引用本文: 张昭远, 卫愉轩, 张长青, 袁霆. 应用不同离心条件优化富白细胞富血小板血浆制作方案研究. 中国修复重建外科杂志, 2020, 34(8): 1025-1030. doi: 10.7507/1002-1892.201911054 复制
富血小板血浆(platelet-rich plasma,PRP)是一种通过离心自体外周血获得的血小板浓缩物[1]。研究已证实 PRP 激活后,血小板中的 α 颗粒可释放 PDGF、VEGF、TGF-β、IGF 和 EGF 等多种生长因子[2-3]。PRP 具有促进组织修复的作用,且来源于自体,具有无排斥反应和来源便捷等优势,临床上已广泛用于骨不连、慢性肌腱损伤、慢性创面、关节内软骨损伤和骨关节炎等多种疾病的治疗[4-7]。

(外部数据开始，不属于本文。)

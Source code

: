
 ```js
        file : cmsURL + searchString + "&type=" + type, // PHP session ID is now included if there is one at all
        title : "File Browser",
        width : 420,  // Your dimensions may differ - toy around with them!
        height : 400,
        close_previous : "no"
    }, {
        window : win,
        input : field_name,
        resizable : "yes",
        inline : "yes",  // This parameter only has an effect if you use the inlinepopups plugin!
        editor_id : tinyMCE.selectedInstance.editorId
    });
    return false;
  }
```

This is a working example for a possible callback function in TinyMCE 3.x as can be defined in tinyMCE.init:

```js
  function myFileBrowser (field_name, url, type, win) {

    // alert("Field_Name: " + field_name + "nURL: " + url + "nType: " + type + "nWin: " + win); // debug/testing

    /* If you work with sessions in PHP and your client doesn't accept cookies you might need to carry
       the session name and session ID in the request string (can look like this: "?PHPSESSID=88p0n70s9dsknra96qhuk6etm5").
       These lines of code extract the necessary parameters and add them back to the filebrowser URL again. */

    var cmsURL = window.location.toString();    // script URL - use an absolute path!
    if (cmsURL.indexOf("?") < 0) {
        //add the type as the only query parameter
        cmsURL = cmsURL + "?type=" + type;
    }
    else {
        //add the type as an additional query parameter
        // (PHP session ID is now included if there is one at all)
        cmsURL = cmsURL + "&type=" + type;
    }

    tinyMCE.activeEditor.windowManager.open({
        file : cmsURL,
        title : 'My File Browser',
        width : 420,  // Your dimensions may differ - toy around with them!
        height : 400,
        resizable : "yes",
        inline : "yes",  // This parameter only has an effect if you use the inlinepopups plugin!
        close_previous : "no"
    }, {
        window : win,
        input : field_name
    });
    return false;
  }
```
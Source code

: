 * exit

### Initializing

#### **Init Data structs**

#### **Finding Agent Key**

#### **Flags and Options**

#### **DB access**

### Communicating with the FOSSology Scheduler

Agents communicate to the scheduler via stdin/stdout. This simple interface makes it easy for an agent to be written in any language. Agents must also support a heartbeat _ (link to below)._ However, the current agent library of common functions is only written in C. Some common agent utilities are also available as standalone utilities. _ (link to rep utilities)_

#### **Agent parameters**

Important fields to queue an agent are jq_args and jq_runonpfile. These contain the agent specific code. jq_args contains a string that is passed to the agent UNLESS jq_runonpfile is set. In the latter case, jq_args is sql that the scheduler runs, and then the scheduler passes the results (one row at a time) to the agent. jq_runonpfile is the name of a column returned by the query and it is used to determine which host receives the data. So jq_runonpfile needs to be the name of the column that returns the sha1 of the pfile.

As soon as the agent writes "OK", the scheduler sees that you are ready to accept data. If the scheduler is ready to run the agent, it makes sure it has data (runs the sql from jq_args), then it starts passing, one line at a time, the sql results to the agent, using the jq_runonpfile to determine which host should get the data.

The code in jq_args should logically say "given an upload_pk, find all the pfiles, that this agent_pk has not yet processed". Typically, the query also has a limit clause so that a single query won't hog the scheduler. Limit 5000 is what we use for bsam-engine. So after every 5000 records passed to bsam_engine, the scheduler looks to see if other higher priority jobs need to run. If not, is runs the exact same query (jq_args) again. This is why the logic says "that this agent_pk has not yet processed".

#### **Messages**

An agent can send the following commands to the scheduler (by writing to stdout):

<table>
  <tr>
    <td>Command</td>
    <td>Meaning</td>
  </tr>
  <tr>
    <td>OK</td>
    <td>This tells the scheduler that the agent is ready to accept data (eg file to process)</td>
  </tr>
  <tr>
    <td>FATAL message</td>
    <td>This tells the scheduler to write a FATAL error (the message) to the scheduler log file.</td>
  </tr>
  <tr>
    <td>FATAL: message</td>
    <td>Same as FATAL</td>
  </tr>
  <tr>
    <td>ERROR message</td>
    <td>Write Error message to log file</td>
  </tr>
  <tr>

目前,临床上使用的 PRP 制备套装主要采用两次离心法和一次离心法。袁霆等[8]对 Anitua 法[2](一次离心,160×g、6 min)、Petrungaro 法[9](两次离心,1 500×g、6 min,1 000×g、6 min)、Landesberg 法[10](两次离心,200×g、10 min,200×g、10 min)和 Aghaloo 法[11](两次离心,215×g、10 min,863×g、10 min)4 种 PRP 制备方法进行了比较。结果显示,两次离心法的血小板回收率高于一次离心法,并且 Petrungaro 法的血小板回收率较 Landesberg 法、Aghaloo 法低,存在统计学差异。目前关于 PRP 制作原理的文献中,对最佳离心参数的描述差异较大,第 1 次离心力(200~1 100)×g,第 2 次离心力(200~2 330)×g,离心时间差异也较大,但血小板回收率均超过 46.9%[12-16]。此外,研究者认为,离心力(g)与离心时间(min)的乘积超过 11 000 g·min 将造成血小板大量破坏、生长因子流失[17-18]。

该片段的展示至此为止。